Line Charts with Many Lines #
A grouped bar chart allows you to compare multiple sets of similar data.
📖 In this chart, we compare two people and their heights over 5 years. Their data is stored in person1df and person2df. The dataframes are identical, except for the count column.
person1df
| year | height | |
|---|---|---|
| 0 | 2020 | 150 |
| 1 | 2021 | 155 |
| 2 | 2022 | 160 |
| 3 | 2023 | 164 |
| 4 | 2024 | 165 |
person2df
| year | height | |
|---|---|---|
| 0 | 2020 | 165 |
| 1 | 2021 | 168 |
| 2 | 2022 | 170 |
| 3 | 2023 | 173 |
| 4 | 2024 | 175 |
📖 This is how you create a group bar chart with two dataframes.
fig = go.Figure()
fig.add_trace(go.Scatter(x=person1df.year, y=person1df.height, name='person 1'))
fig.add_trace(go.Scatter(x=person2df.year, y=person2df.height, name='person 2'))
fig.update_xaxes(type='category') # only exisiting values for ticks
fig.update_layout(
title="Plot Title",
xaxis_title="height",
yaxis_title="years",
)
fig.show()

Adding Other #
This can be helpful if you’d like to show your top 5 in relationship to the other items in a dataset.
1️⃣ Make a new dataframe with just the top 5 artists For this we must use head.
top3_df = df.head(3)
| food | num_purchased | |
|---|---|---|
| 0 | Siu Mai | 20 |
| 2 | Kinder Bueno | 15 |
| 3 | Ice Cream | 10 |
2️⃣ Make a new dataframe with all data except the top 3 items. We use iloc to select specific rows.
other_df = df.iloc[3:]
3️⃣ We add up the totals for all the other items. To do this, we use sum.
other_sum = other_df["num_purchased"].sum()
4️⃣ We add a new row for the other sum and add it to the top3_df.
# create the new row
new_row = {'food': 'Other', 'num_purchased': other_sum}
# make a new df that combines the top5_df with the new row
combo_df = top3_df.append(new_row, ignore_index = True)

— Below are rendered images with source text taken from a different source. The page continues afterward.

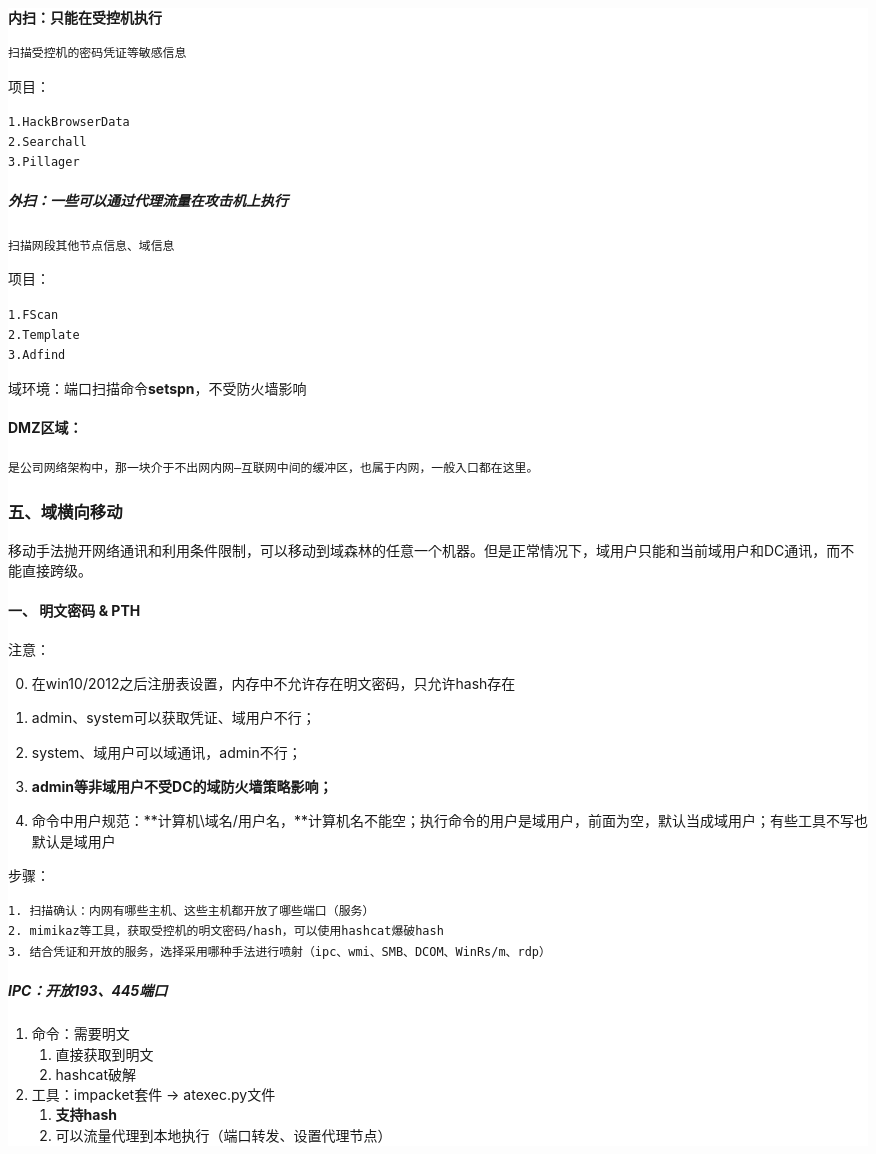 **内扫：只能在受控机执行**

	扫描受控机的密码凭证等敏感信息

项目：

```
1.HackBrowserData
2.Searchall
3.Pillager
```

##### 外扫：一些可以通过代理流量在攻击机上执行

	扫描网段其他节点信息、域信息

项目：

```
1.FScan
2.Template
3.Adfind
```

域环境：端口扫描命令**setspn**，不受防火墙影响

#### DMZ区域：

	是公司网络架构中，那一块介于不出网内网—互联网中间的缓冲区，也属于内网，一般入口都在这里。

### 五、域横向移动

移动手法抛开网络通讯和利用条件限制，可以移动到域森林的任意一个机器。但是正常情况下，域用户只能和当前域用户和DC通讯，而不能直接跨级。

#### 一、 明文密码 & PTH 

注意：

0. 在win10/2012之后注册表设置，内存中不允许存在明文密码，只允许hash存在

1. admin、system可以获取凭证、域用户不行；
2. system、域用户可以域通讯，admin不行；
3. **admin等非域用户不受DC的域防火墙策略影响；**
4. 命令中用户规范：**计算机\域名/用户名，**计算机名不能空；执行命令的用户是域用户，前面为空，默认当成域用户；有些工具不写也默认是域用户

步骤：

 	1. 扫描确认：内网有哪些主机、这些主机都开放了哪些端口（服务）
 	2. mimikaz等工具，获取受控机的明文密码/hash，可以使用hashcat爆破hash
 	3. 结合凭证和开放的服务，选择采用哪种手法进行喷射（ipc、wmi、SMB、DCOM、WinRs/m、rdp）

##### IPC：开放193、445端口

1. 命令：需要明文
   1. 直接获取到明文
   2. hashcat破解
2. 工具：impacket套件 -> atexec.py文件
   1. **支持hash**
   2. 可以流量代理到本地执行（端口转发、设置代理节点）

📖 Here is the new dataframe combo_df.
| food | num_purchased | |
|---|---|---|
| 0 | Siu Mai | 20 |
| 2 | Kinder Bueno | 15 |
| 3 | Ice Cream | 10 |
| 4 | Other | 8 |
Drop Duplicate Values #
This may be helpful with the Youtube dataset if you are interested in analyzing what type of channels you watch.
df.head()
| name | age | |
|---|---|---|
| 0 | John | 20 |
| 1 | Paul | 23 |
| 2 | Ringo | 18 |
| 3 | Ringo | 18 |
no_duplicates_df = df.drop_duplicates()
no_duplicates_df.head()
| name | age | |
|---|---|---|
| 0 | John | 20 |
| 1 | Paul | 23 |
| 2 | Ringo | 28 |